Data Science

Efficient Transforms in cuDF Using JIT Compilation

RAPIDS cuDF offers a broad set of ETL algorithms for processing data with GPUs. For pandas users, cuDF accelerated algorithms are available with the zero code change cudf.pandas solution. For C++ developers and advanced users, working directly with the C++ submodule in cuDF opens new functionality and performance options. 

The cuDF C++ programming model accepts non-owning views as inputs and returns owning types as outputs. This makes it easy to reason about the lifetime and ownership of GPU data, and maximizes the composability of cuDF APIs. However, one drawback of this model is that some operations materialize too many intermediates and cause excessive GPU memory transfers. One solution to excessive GPU memory transfers is kernel fusion, where a single GPU kernel performs multiple computations on the same input data.

This post explains how JIT compilation brings kernel fusion to the cuDF C++ programming model, providing higher data processing throughput and more efficient GPU memory and compute utilization.
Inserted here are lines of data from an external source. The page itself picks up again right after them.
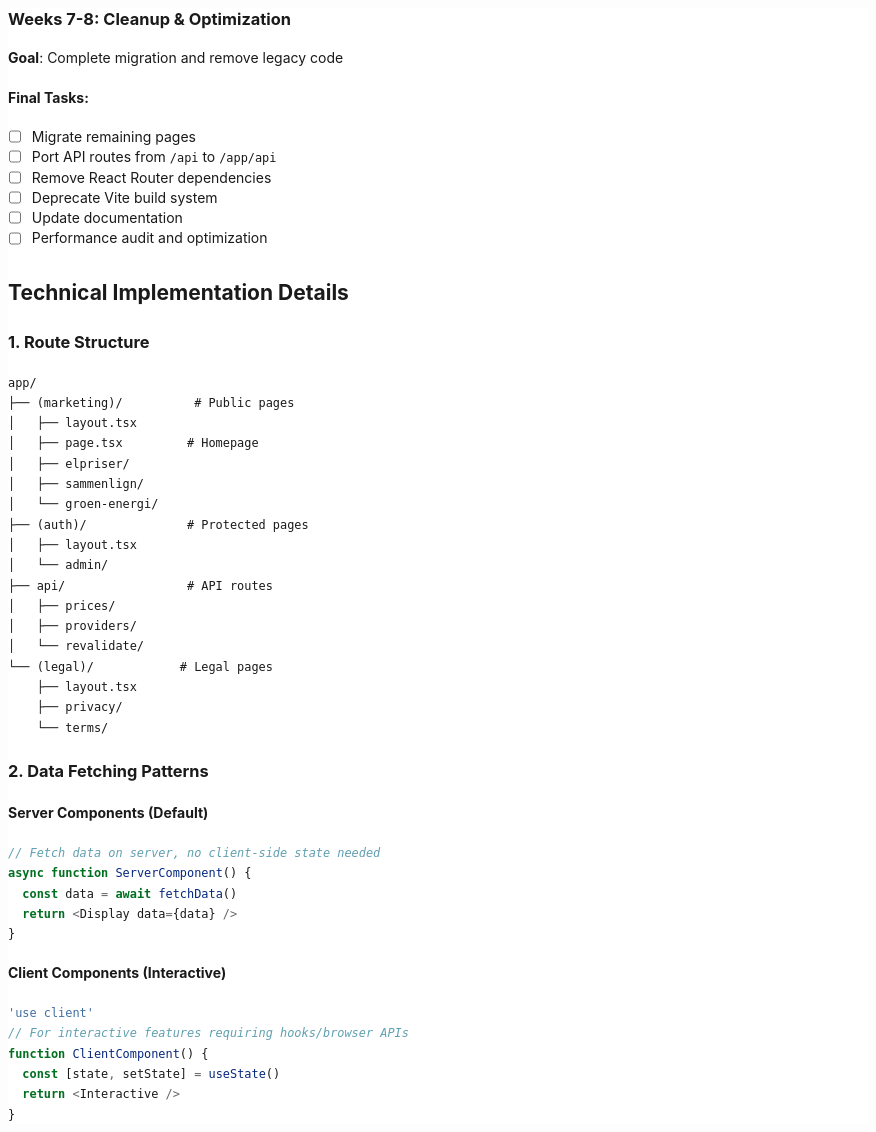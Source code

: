 ### Weeks 7-8: Cleanup & Optimization
**Goal**: Complete migration and remove legacy code

#### Final Tasks:
- [ ] Migrate remaining pages
- [ ] Port API routes from `/api` to `/app/api`
- [ ] Remove React Router dependencies
- [ ] Deprecate Vite build system
- [ ] Update documentation
- [ ] Performance audit and optimization

## Technical Implementation Details

### 1. Route Structure
```
app/
├── (marketing)/          # Public pages
│   ├── layout.tsx
│   ├── page.tsx         # Homepage
│   ├── elpriser/
│   ├── sammenlign/
│   └── groen-energi/
├── (auth)/              # Protected pages
│   ├── layout.tsx
│   └── admin/
├── api/                 # API routes
│   ├── prices/
│   ├── providers/
│   └── revalidate/
└── (legal)/            # Legal pages
    ├── layout.tsx
    ├── privacy/
    └── terms/
```

### 2. Data Fetching Patterns

#### Server Components (Default)
```typescript
// Fetch data on server, no client-side state needed
async function ServerComponent() {
  const data = await fetchData()
  return <Display data={data} />
}
```

#### Client Components (Interactive)
```typescript
'use client'
// For interactive features requiring hooks/browser APIs
function ClientComponent() {
  const [state, setState] = useState()
  return <Interactive />
}
```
Expression evaluation in cuDF

In data processing, expressions are often represented as a tree of operands and operators, where each leaf node is a column or a scalar, and each intersection is an operator (Figure 1). In the typical case, a scalar expression converts one or more inputs into a single output column. Scalar expressions typically represent a row-wise mapping between inputs and outputs, where each input row produces one output row.

Schematic showing expression tree representation of the example (a + 3) × 2 + b = ?.
Figure 1. A scalar expression represented as an expression tree (left) and as an expression string (right)

For arithmetic expressions, there are three options for evaluation with cuDF: precompiled, AST (abstract syntax tree), and JIT transform. 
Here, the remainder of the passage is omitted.